(Beginning of DATASET CONTENT)

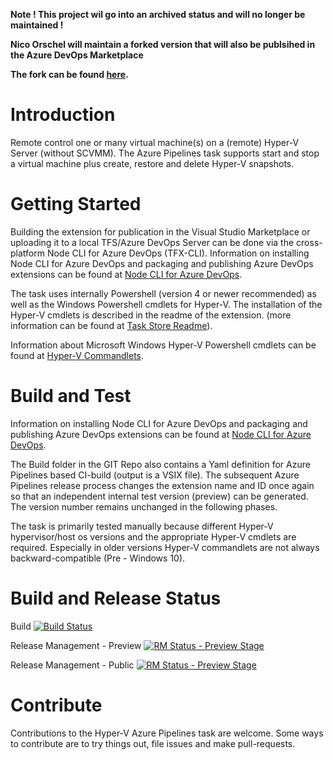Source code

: **Note ! This project wil go into an archived status and will no longer be maintained !**

**Nico Orschel will maintain a forked version that will also be publsihed in the Azure DevOps Marketplace**

**The fork can be found [here](https://github.com/norschel/AzurePipeline.HyperV).**


# Introduction 
Remote control one or many virtual machine(s) on a (remote) Hyper-V Server (without SCVMM). 
The Azure Pipelines task supports start and stop a virtual machine plus create, restore and delete Hyper-V snapshots. 

# Getting Started
Building the extension for publication in the Visual Studio Marketplace or uploading it to a local TFS/Azure DevOps Server can be done via the cross-platform Node CLI for Azure DevOps (TFX-CLI). Information on installing Node CLI for Azure DevOps and packaging and publishing Azure DevOps extensions can be found at [Node CLI for Azure DevOps](https://docs.microsoft.com/en-us/azure/devops/extend/publish/overview?view=vsts).

The task uses internally Powershell (version 4 or newer recommended) as well as the Windows Powershell cmdlets for Hyper-V.
The installation of the Hyper-V cmdlets is described in the readme of the extension. (more information can be found at [Task Store Readme](src/HyperVServer/Readme.md)).

Information about Microsoft Windows Hyper-V Powershell cmdlets can be found at [Hyper-V Commandlets](https://docs.microsoft.com/en-us/virtualization/hyper-v-on-windows/quick-start/try-hyper-v-powershell).

# Build and Test
Information on installing Node CLI for Azure DevOps and packaging and publishing Azure DevOps extensions can be found at [Node CLI for Azure DevOps](https://docs.microsoft.com/en-us/azure/devops/extend/publish/overview?view=vsts).

The Build folder in the GIT Repo also contains a Yaml definition for Azure Pipelines based CI-build (output is a VSIX file).
The subsequent Azure Pipelines release process changes the extension name and ID once again so that an independent internal test version (preview) can be generated. The version number remains unchanged in the following phases.

The task is primarily tested manually because different Hyper-V hypervisor/host os versions and the appropriate Hyper-V cmdlets are required. Especially in older versions Hyper-V commandlets are not always backward-compatible (Pre - Windows 10).

# Build and Release Status

Build [![Build Status](https://dev.azure.com/ait-public/GitHub/_apis/build/status/AITGmbH.AIT.BuildSuite.HyperV?branchName=master)](https://dev.azure.com/ait-public/GitHub/_build/latest?definitionId=1?branchName=master)

Release Management - Preview [![RM Status - Preview Stage](https://vsrm.dev.azure.com/ait-public/_apis/public/Release/badge/3dcbbf76-dfb1-4f85-8bde-1d140be6ee91/1/1)](https://vsrm.dev.azure.com/ait-public/_apis/public/Release/badge/3dcbbf76-dfb1-4f85-8bde-1d140be6ee91/1/1)

Release Management - Public [![RM Status - Preview Stage](https://vsrm.dev.azure.com/ait-public/_apis/public/Release/badge/3dcbbf76-dfb1-4f85-8bde-1d140be6ee91/1/2)](https://vsrm.dev.azure.com/ait-public/_apis/public/Release/badge/3dcbbf76-dfb1-4f85-8bde-1d140be6ee91/1/2)

# Contribute
Contributions to the Hyper-V Azure Pipelines task are welcome. Some ways to contribute are to try things out, file issues and make pull-requests.
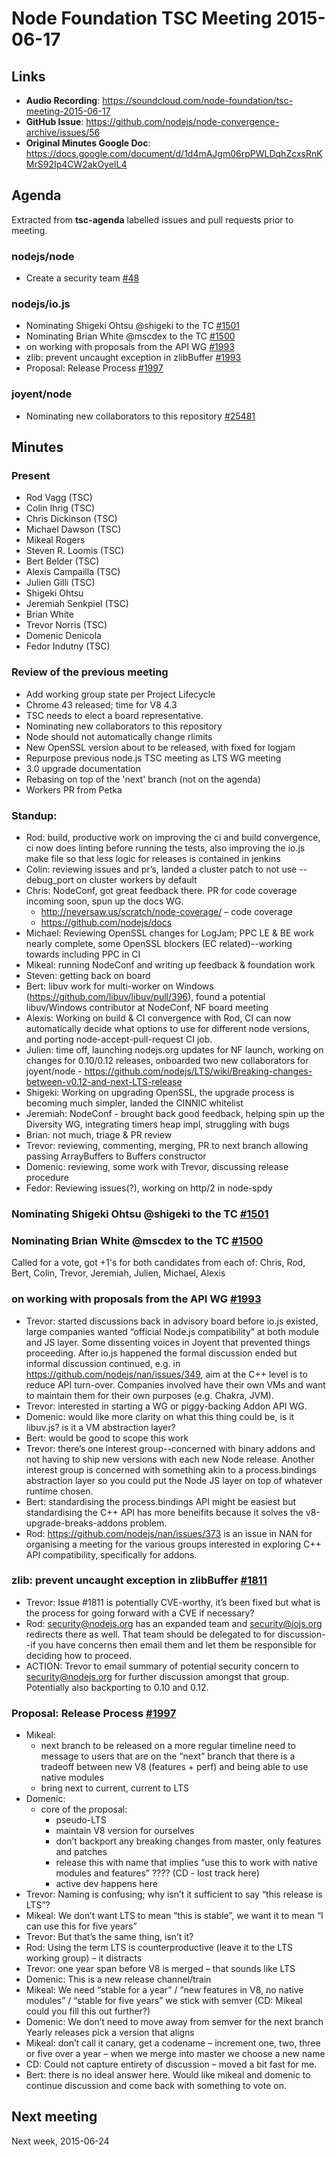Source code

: # Node Foundation TSC Meeting 2015-06-17

## Links

* **Audio Recording**: https://soundcloud.com/node-foundation/tsc-meeting-2015-06-17
* **GitHub Issue**: https://github.com/nodejs/node-convergence-archive/issues/56
* **Original Minutes Google Doc**: https://docs.google.com/document/d/1d4mAJgm06rpPWLDqhZcxsRnKMrS92Ip4CW2akOyeIL4

## Agenda

Extracted from **tsc-agenda** labelled issues and pull requests prior to meeting.

### nodejs/node

* Create a security team [#48](https://github.com/nodejs/node-convergence-archive/issues/48)

### nodejs/io.js

* Nominating Shigeki Ohtsu @shigeki to the TC [#1501](https://github.com/nodejs/io.js/issues/1501)
* Nominating Brian White @mscdex to the TC [#1500](https://github.com/nodejs/io.js/issues/1500)
* on working with proposals from the API WG [#1993](https://github.com/nodejs/io.js/issues/1993)
* zlib: prevent uncaught exception in zlibBuffer [#1993](https://github.com/nodejs/io.js/issues/1811)
* Proposal: Release Process [#1997](https://github.com/nodejs/io.js/issues/1997)

### joyent/node

* Nominating new collaborators to this repository [#25481](https://github.com/joyent/node/issues/25481)

## Minutes

### Present

* Rod Vagg (TSC)
* Colin Ihrig (TSC)
* Chris Dickinson (TSC)
* Michael Dawson (TSC)
* Mikeal Rogers
* Steven R. Loomis (TSC)
* Bert Belder (TSC)
* Alexis Campailla (TSC)
* Julien Gilli (TSC)
* Shigeki Ohtsu
* Jeremiah Senkpiel (TSC)
* Brian White
* Trevor Norris (TSC)
* Domenic Denicola
* Fedor Indutny (TSC)

### Review of the previous meeting

* Add working group state per Project Lifecycle
* Chrome 43 released; time for V8 4.3
* TSC needs to elect a board representative.
* Nominating new collaborators to this repository
* Node should not automatically change rlimits
* New OpenSSL version about to be released, with fixed for logjam
* Repurpose previous node.js TSC meeting as LTS WG meeting
* 3.0 upgrade documentation
* Rebasing on top of the 'next' branch (not on the agenda)
* Workers PR from Petka

### Standup:

* Rod: build, productive work on improving the ci and build convergence, ci now does linting before running the tests, also improving the io.js make file so that less logic for releases is contained in jenkins
* Colin: reviewing issues and pr’s, landed a cluster patch to not use --debug_port on cluster workers by default
* Chris: NodeConf, got great feedback there. PR for code coverage incoming soon, spun up the docs WG.
  * http://neversaw.us/scratch/node-coverage/ – code coverage
  * https://github.com/nodejs/docs
* Michael: Reviewing OpenSSL changes for LogJam; PPC LE & BE work nearly complete, some OpenSSL blockers (EC related)--working towards including PPC in CI
* Mikeal: running NodeConf and writing up feedback & foundation work
* Steven: getting back on board
* Bert: libuv work for multi-worker on Windows (https://github.com/libuv/libuv/pull/396), found a potential libuv/Windows contributor at NodeConf, NF board meeting
* Alexis: Working on build & CI convergence with Rod, CI can now automatically decide what options to use for different node versions, and porting node-accept-pull-request CI job.
* Julien: time off, launching nodejs.org updates for NF launch, working on changes for 0.10/0.12 releases, onboarded two new collaborators for joyent/node - https://github.com/nodejs/LTS/wiki/Breaking-changes-between-v0.12-and-next-LTS-release
* Shigeki: Working on upgrading OpenSSL, the upgrade process is becoming much simpler, landed the CINNIC whitelist
* Jeremiah: NodeConf - brought back good feedback, helping spin up the Diversity WG, integrating timers heap impl, struggling with bugs
* Brian: not much, triage & PR review
* Trevor: reviewing, commenting, merging, PR to next branch allowing passing ArrayBuffers to Buffers constructor
* Domenic: reviewing, some work with Trevor, discussing release procedure
* Fedor: Reviewing issues(?), working on http/2 in node-spdy

### Nominating Shigeki Ohtsu @shigeki to the TC [#1501](https://github.com/nodejs/io.js/issues/1501)
### Nominating Brian White @mscdex to the TC [#1500](https://github.com/nodejs/io.js/issues/1500)

Called for a vote, got +1's for both candidates from each of: Chris, Rod, Bert, Colin, Trevor, Jeremiah, Julien, Michael, Alexis

### on working with proposals from the API WG [#1993](https://github.com/nodejs/io.js/issues/1993)

* Trevor: started discussions back in advisory board before io.js existed, large companies wanted “official Node.js compatibility” at both module and JS layer. Some dissenting voices in Joyent that prevented things proceeding. After io.js happened the formal discussion ended but informal discussion continued, e.g. in https://github.com/nodejs/nan/issues/349, aim at the C++ level is to reduce API turn-over. Companies involved have their own VMs and want to maintain them for their own purposes (e.g. Chakra, JVM).
* Trevor: interested in starting a WG or piggy-backing Addon API WG.
* Domenic: would like more clarity on what this thing could be, is it libuv.js? is it a VM abstraction layer?
* Bert: would be good to scope this work
* Trevor: there’s one interest group--concerned with binary addons and not having to ship new versions with each new Node release. Another interest group is concerned with something akin to a process.bindings abstraction layer so you could put the Node JS layer on top of whatever runtime chosen.
* Bert: standardising the process.bindings API might be easiest but standardising the C++ API has more beneifits because it solves the v8-upgrade-breaks-addons problem.
* Rod: https://github.com/nodejs/nan/issues/373 is an issue in NAN for organising a meeting for the various groups interested in exploring C++ API compatibility, specifically for addons.

### zlib: prevent uncaught exception in zlibBuffer [#1811](https://github.com/nodejs/io.js/issues/1811)

* Trevor: Issue #1811 is potentially CVE-worthy, it’s been fixed but what is the process for going forward with a CVE if necessary?
* Rod: security@nodejs.org has an expanded team and security@iojs.org redirects there as well. That team should be delegated to for discussion--if you have concerns then email them and let them be responsible for deciding how to proceed.
* ACTION: Trevor to email summary of potential security concern to security@nodejs.org for further discussion amongst that group. Potentially also backporting to 0.10 and 0.12.

### Proposal: Release Process [#1997](https://github.com/nodejs/io.js/issues/1997)

* Mikeal:
  - next branch to be released on a more regular timeline
    need to message to users that are on the “next” branch that there is a tradeoff between new V8 (features + perf) and being able to use native modules
  - bring next to current, current to LTS
* Domenic:
  - core of the proposal:
    - pseudo-LTS
    - maintain V8 version for ourselves
    - don’t backport any breaking changes from master, only features and patches
    - release this with name that implies “use this to work with native modules and features” ???? (CD - lost track here)
    - active dev happens here
* Trevor: Naming is confusing; why isn’t it sufficient to say “this release is LTS”?
* Mikeal: We don’t want LTS to mean “this is stable”, we want it to mean “I can use this for five years”
* Trevor: But that’s the same thing, isn’t it?
* Rod: Using the term LTS is counterproductive (leave it to the LTS working group) – it distracts
* Trevor: one year span before V8 is merged – that sounds like LTS
* Domenic: This is a new release channel/train
* Mikeal: We need “stable for a year” / “new features in V8, no native modules” / “stable for five years”
  we stick with semver
  (CD: Mikeal could you fill this out further?)
* Domenic: We don’t need to move away from semver for the next branch
Yearly releases pick a version that aligns
* Mikeal: don’t call it canary, get a codename – increment one, two, three or five over a year – when we merge into master we choose a new name
* CD: Could not capture entirety of discussion – moved a bit fast for me.
* Bert: there is no ideal answer here. Would like mikeal and domenic to continue discussion and come back with something to vote on.

## Next meeting

Next week, 2015-06-24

(End of DATASET CONTENT)

### WHAT THE EXERCISE ASKS
Among the lines above, count those containing the word "collaborators" and give nothing but the result.

### YOUR RESPONSE
3